On Nov. 17, the U.S. announced a new challenge called
Automatic Speech recognition in Reverberant Environments, giving it the acronym
ASpIRE. The challenge comes from the Office of the Director of National
Intelligence, or ODNI, and the Intelligence Advanced Research Projects Agency,
or IARPA. It speaks to a major opportunity for intelligence collection in the
years ahead, teaching machines to scan the ever-expanding world of recorded
speech. To do that, researchers will need to take a decades’ old technology, computerized
speech recognition, and re-invent it from scratch.

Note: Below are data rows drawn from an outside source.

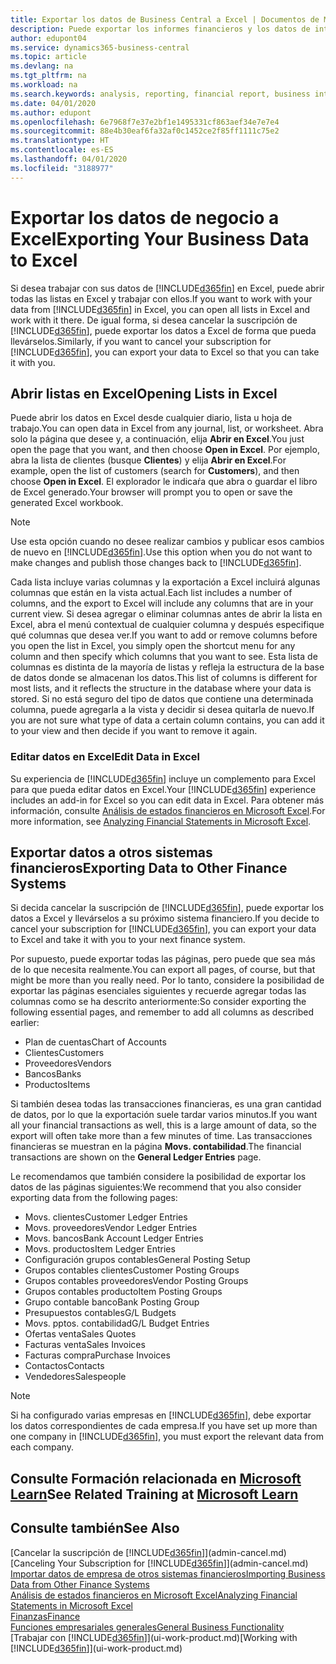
 ```yaml
---
title: Exportar los datos de Business Central a Excel | Documentos de Microsoft
description: Puede exportar los informes financieros y los datos de inteligencia empresarial desde Business Central a Excel, o abrir los datos en Excel.
author: edupont04
ms.service: dynamics365-business-central
ms.topic: article
ms.devlang: na
ms.tgt_pltfrm: na
ms.workload: na
ms.search.keywords: analysis, reporting, financial report, business intelligence, BI, Excel
ms.date: 04/01/2020
ms.author: edupont
ms.openlocfilehash: 6e7968f7e37e2bf1e1495331cf863aef34e7e7e4
ms.sourcegitcommit: 88e4b30eaf6fa32af0c1452ce2f85ff1111c75e2
ms.translationtype: HT
ms.contentlocale: es-ES
ms.lasthandoff: 04/01/2020
ms.locfileid: "3188977"
---
```

# <a name="exporting-your-business-data-to-excel"></a><span data-ttu-id="d0b4e-103">Exportar los datos de negocio a Excel</span><span class="sxs-lookup"><span data-stu-id="d0b4e-103">Exporting Your Business Data to Excel</span></span>
<span data-ttu-id="d0b4e-104">Si desea trabajar con sus datos de [!INCLUDE[d365fin](includes/d365fin_md.md)] en Excel, puede abrir todas las listas en Excel y trabajar con ellos.</span><span class="sxs-lookup"><span data-stu-id="d0b4e-104">If you want to work with your data from [!INCLUDE[d365fin](includes/d365fin_md.md)] in Excel, you can open all lists in Excel and work with it there.</span></span> <span data-ttu-id="d0b4e-105">De igual forma, si desea cancelar la suscripción de [!INCLUDE[d365fin](includes/d365fin_md.md)], puede exportar los datos a Excel de forma que pueda llevárselos.</span><span class="sxs-lookup"><span data-stu-id="d0b4e-105">Similarly, if you want to cancel your subscription for [!INCLUDE[d365fin](includes/d365fin_md.md)], you can export your data to Excel so that you can take it with you.</span></span>

## <a name="opening-lists-in-excel"></a><span data-ttu-id="d0b4e-106">Abrir listas en Excel</span><span class="sxs-lookup"><span data-stu-id="d0b4e-106">Opening Lists in Excel</span></span>
<span data-ttu-id="d0b4e-107">Puede abrir los datos en Excel desde cualquier diario, lista u hoja de trabajo.</span><span class="sxs-lookup"><span data-stu-id="d0b4e-107">You can open data in Excel from any journal, list, or worksheet.</span></span> <span data-ttu-id="d0b4e-108">Abra solo la página que desee y, a continuación, elija **Abrir en Excel**.</span><span class="sxs-lookup"><span data-stu-id="d0b4e-108">You just open the page that you want, and then choose **Open in Excel**.</span></span> <span data-ttu-id="d0b4e-109">Por ejemplo, abra la lista de clientes (busque **Clientes**) y elija **Abrir en Excel**.</span><span class="sxs-lookup"><span data-stu-id="d0b4e-109">For example, open the list of customers (search for **Customers**), and then choose **Open in Excel**.</span></span> <span data-ttu-id="d0b4e-110">El explorador le indicaŕa que abra o guardar el libro de Excel generado.</span><span class="sxs-lookup"><span data-stu-id="d0b4e-110">Your browser will prompt you to open or save the generated Excel workbook.</span></span>  

> [!NOTE]
> <span data-ttu-id="d0b4e-111">Use esta opción cuando no desee realizar cambios y publicar esos cambios de nuevo en [!INCLUDE[d365fin](includes/d365fin_md.md)].</span><span class="sxs-lookup"><span data-stu-id="d0b4e-111">Use this option when you do not want to make changes and publish those changes back to [!INCLUDE[d365fin](includes/d365fin_md.md)].</span></span>  

<span data-ttu-id="d0b4e-112">Cada lista incluye varias columnas y la exportación a Excel incluirá algunas columnas que están en la vista actual.</span><span class="sxs-lookup"><span data-stu-id="d0b4e-112">Each list includes a number of columns, and the export to Excel will include any columns that are in your current view.</span></span> <span data-ttu-id="d0b4e-113">Si desea agregar o eliminar columnas antes de abrir la lista en Excel, abra el menú contextual de cualquier columna y después especifique qué columnas que desea ver.</span><span class="sxs-lookup"><span data-stu-id="d0b4e-113">If you want to add or remove columns before you open the list in Excel, you simply open the shortcut menu for any column and then specify which columns that you want to see.</span></span> <span data-ttu-id="d0b4e-114">Esta lista de columnas es distinta de la mayoría de listas y refleja la estructura de la base de datos donde se almacenan los datos.</span><span class="sxs-lookup"><span data-stu-id="d0b4e-114">This list of columns is different for most lists, and it reflects the structure in the database where your data is stored.</span></span> <span data-ttu-id="d0b4e-115">Si no está seguro del tipo de datos que contiene una determinada columna, puede agregarla a la vista y decidir si desea quitarla de nuevo.</span><span class="sxs-lookup"><span data-stu-id="d0b4e-115">If you are not sure what type of data a certain column contains, you can add it to your view and then decide if you want to remove it again.</span></span>  

### <a name="edit-data-in-excel"></a><span data-ttu-id="d0b4e-116">Editar datos en Excel</span><span class="sxs-lookup"><span data-stu-id="d0b4e-116">Edit Data in Excel</span></span>
<span data-ttu-id="d0b4e-117">Su experiencia de [!INCLUDE[d365fin](includes/d365fin_md.md)] incluye un complemento para Excel para que pueda editar datos en Excel.</span><span class="sxs-lookup"><span data-stu-id="d0b4e-117">Your [!INCLUDE[d365fin](includes/d365fin_md.md)] experience includes an add-in for Excel so you can edit data in Excel.</span></span> <span data-ttu-id="d0b4e-118">Para obtener más información, consulte [Análisis de estados financieros en Microsoft Excel](finance-analyze-excel.md).</span><span class="sxs-lookup"><span data-stu-id="d0b4e-118">For more information, see [Analyzing Financial Statements in Microsoft Excel](finance-analyze-excel.md).</span></span>  

## <a name="exporting-data-to-other-finance-systems"></a><span data-ttu-id="d0b4e-119">Exportar datos a otros sistemas financieros</span><span class="sxs-lookup"><span data-stu-id="d0b4e-119">Exporting Data to Other Finance Systems</span></span>
<span data-ttu-id="d0b4e-120">Si decida cancelar la suscripción de [!INCLUDE[d365fin](includes/d365fin_md.md)], puede exportar los datos a Excel y llevárselos a su próximo sistema financiero.</span><span class="sxs-lookup"><span data-stu-id="d0b4e-120">If you decide to cancel your subscription for [!INCLUDE[d365fin](includes/d365fin_md.md)], you can export your data to Excel and take it with you to your next finance system.</span></span>  

<span data-ttu-id="d0b4e-121">Por supuesto, puede exportar todas las páginas, pero puede que sea más de lo que necesita realmente.</span><span class="sxs-lookup"><span data-stu-id="d0b4e-121">You can export all pages, of course, but that might be more than you really need.</span></span> <span data-ttu-id="d0b4e-122">Por lo tanto, considere la posibilidad de exportar las páginas esenciales siguientes y recuerde agregar todas las columnas como se ha descrito anteriormente:</span><span class="sxs-lookup"><span data-stu-id="d0b4e-122">So consider exporting the following essential pages, and remember to add all columns as described earlier:</span></span>  

* <span data-ttu-id="d0b4e-123">Plan de cuentas</span><span class="sxs-lookup"><span data-stu-id="d0b4e-123">Chart of Accounts</span></span>  
* <span data-ttu-id="d0b4e-124">Clientes</span><span class="sxs-lookup"><span data-stu-id="d0b4e-124">Customers</span></span>  
* <span data-ttu-id="d0b4e-125">Proveedores</span><span class="sxs-lookup"><span data-stu-id="d0b4e-125">Vendors</span></span>  
* <span data-ttu-id="d0b4e-126">Bancos</span><span class="sxs-lookup"><span data-stu-id="d0b4e-126">Banks</span></span>  
* <span data-ttu-id="d0b4e-127">Productos</span><span class="sxs-lookup"><span data-stu-id="d0b4e-127">Items</span></span>  

<span data-ttu-id="d0b4e-128">Si también desea todas las transacciones financieras, es una gran cantidad de datos, por lo que la exportación suele tardar varios minutos.</span><span class="sxs-lookup"><span data-stu-id="d0b4e-128">If you want all your financial transactions as well, this is a large amount of data, so the export will often take more than a few minutes of time.</span></span> <span data-ttu-id="d0b4e-129">Las transacciones financieras se muestran en la página **Movs. contabilidad**.</span><span class="sxs-lookup"><span data-stu-id="d0b4e-129">The financial transactions are shown on the **General Ledger Entries** page.</span></span>  

<span data-ttu-id="d0b4e-130">Le recomendamos que también considere la posibilidad de exportar los datos de las páginas siguientes:</span><span class="sxs-lookup"><span data-stu-id="d0b4e-130">We recommend that you also consider exporting data from the following pages:</span></span>  

* <span data-ttu-id="d0b4e-131">Movs. clientes</span><span class="sxs-lookup"><span data-stu-id="d0b4e-131">Customer Ledger Entries</span></span>  
* <span data-ttu-id="d0b4e-132">Movs. proveedores</span><span class="sxs-lookup"><span data-stu-id="d0b4e-132">Vendor Ledger Entries</span></span>  
* <span data-ttu-id="d0b4e-133">Movs. bancos</span><span class="sxs-lookup"><span data-stu-id="d0b4e-133">Bank Account Ledger Entries</span></span>  
* <span data-ttu-id="d0b4e-134">Movs. productos</span><span class="sxs-lookup"><span data-stu-id="d0b4e-134">Item Ledger Entries</span></span>  
* <span data-ttu-id="d0b4e-135">Configuración grupos contables</span><span class="sxs-lookup"><span data-stu-id="d0b4e-135">General Posting Setup</span></span>  
* <span data-ttu-id="d0b4e-136">Grupos contables clientes</span><span class="sxs-lookup"><span data-stu-id="d0b4e-136">Customer Posting Groups</span></span>  
* <span data-ttu-id="d0b4e-137">Grupos contables proveedores</span><span class="sxs-lookup"><span data-stu-id="d0b4e-137">Vendor Posting Groups</span></span>  
* <span data-ttu-id="d0b4e-138">Grupos contables producto</span><span class="sxs-lookup"><span data-stu-id="d0b4e-138">Item Posting Groups</span></span>  
* <span data-ttu-id="d0b4e-139">Grupo contable banco</span><span class="sxs-lookup"><span data-stu-id="d0b4e-139">Bank Posting Group</span></span>  
* <span data-ttu-id="d0b4e-140">Presupuestos contables</span><span class="sxs-lookup"><span data-stu-id="d0b4e-140">G/L Budgets</span></span>  
* <span data-ttu-id="d0b4e-141">Movs. pptos. contabilidad</span><span class="sxs-lookup"><span data-stu-id="d0b4e-141">G/L Budget Entries</span></span>  
* <span data-ttu-id="d0b4e-142">Ofertas venta</span><span class="sxs-lookup"><span data-stu-id="d0b4e-142">Sales Quotes</span></span>  
* <span data-ttu-id="d0b4e-143">Facturas venta</span><span class="sxs-lookup"><span data-stu-id="d0b4e-143">Sales Invoices</span></span>  
* <span data-ttu-id="d0b4e-144">Facturas compra</span><span class="sxs-lookup"><span data-stu-id="d0b4e-144">Purchase Invoices</span></span>  
* <span data-ttu-id="d0b4e-145">Contactos</span><span class="sxs-lookup"><span data-stu-id="d0b4e-145">Contacts</span></span>  
* <span data-ttu-id="d0b4e-146">Vendedores</span><span class="sxs-lookup"><span data-stu-id="d0b4e-146">Salespeople</span></span>  

> [!NOTE]  
>   <span data-ttu-id="d0b4e-147">Si ha configurado varias empresas en [!INCLUDE[d365fin](includes/d365fin_md.md)], debe exportar los datos correspondientes de cada empresa.</span><span class="sxs-lookup"><span data-stu-id="d0b4e-147">If you have set up more than one company in [!INCLUDE[d365fin](includes/d365fin_md.md)], you must export the relevant data from each company.</span></span>

## <a name="see-related-training-at-microsoft-learn"></a><span data-ttu-id="d0b4e-148">Consulte Formación relacionada en [Microsoft Learn](/learn/modules/configure-powerbi-excel-dynamics-365-business-central/index)</span><span class="sxs-lookup"><span data-stu-id="d0b4e-148">See Related Training at [Microsoft Learn](/learn/modules/configure-powerbi-excel-dynamics-365-business-central/index)</span></span>

## <a name="see-also"></a><span data-ttu-id="d0b4e-149">Consulte también</span><span class="sxs-lookup"><span data-stu-id="d0b4e-149">See Also</span></span>
<span data-ttu-id="d0b4e-150">[Cancelar la suscripción de [!INCLUDE[d365fin](includes/d365fin_md.md)]](admin-cancel.md)</span><span class="sxs-lookup"><span data-stu-id="d0b4e-150">[Canceling Your Subscription for [!INCLUDE[d365fin](includes/d365fin_md.md)]](admin-cancel.md)</span></span>  
[<span data-ttu-id="d0b4e-151">Importar datos de empresa de otros sistemas financieros</span><span class="sxs-lookup"><span data-stu-id="d0b4e-151">Importing Business Data from Other Finance Systems</span></span>](across-import-data-configuration-packages.md)  
[<span data-ttu-id="d0b4e-152">Análisis de estados financieros en Microsoft Excel</span><span class="sxs-lookup"><span data-stu-id="d0b4e-152">Analyzing Financial Statements in Microsoft Excel</span></span>](finance-analyze-excel.md)  
[<span data-ttu-id="d0b4e-153">Finanzas</span><span class="sxs-lookup"><span data-stu-id="d0b4e-153">Finance</span></span>](finance.md)  
[<span data-ttu-id="d0b4e-154">Funciones empresariales generales</span><span class="sxs-lookup"><span data-stu-id="d0b4e-154">General Business Functionality</span></span>](ui-across-business-areas.md)  
<span data-ttu-id="d0b4e-155">[Trabajar con [!INCLUDE[d365fin](includes/d365fin_md.md)]](ui-work-product.md)</span><span class="sxs-lookup"><span data-stu-id="d0b4e-155">[Working with [!INCLUDE[d365fin](includes/d365fin_md.md)]](ui-work-product.md)</span></span>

Importantly, the ASpIRE challenge is only the most recent
government research program aimed at modernizing speech recognition for
intelligence gathering. The so-called Babel program from IARPA, as well as such
DARPA programs as RATS (Robust Automatic Transcription of Speech), BOLT (Broad
Operational Language Translation) and others have all had similar or related
objectives.
To understand what the future of speech recognition looks
like, and why it doesn’t yet work the way the intelligence community wants it
to, it first becomes necessary to know what it is. In a 2013 paper titled
“What’s Wrong With Speech Recognition” researcher Nelson Morgan defines it as
“the science of recovering words from an acoustic signal meant to convey those
words to a human listener.” It’s different from speaker recognition, or
matching a voiceprint to a single individual, but the two are related.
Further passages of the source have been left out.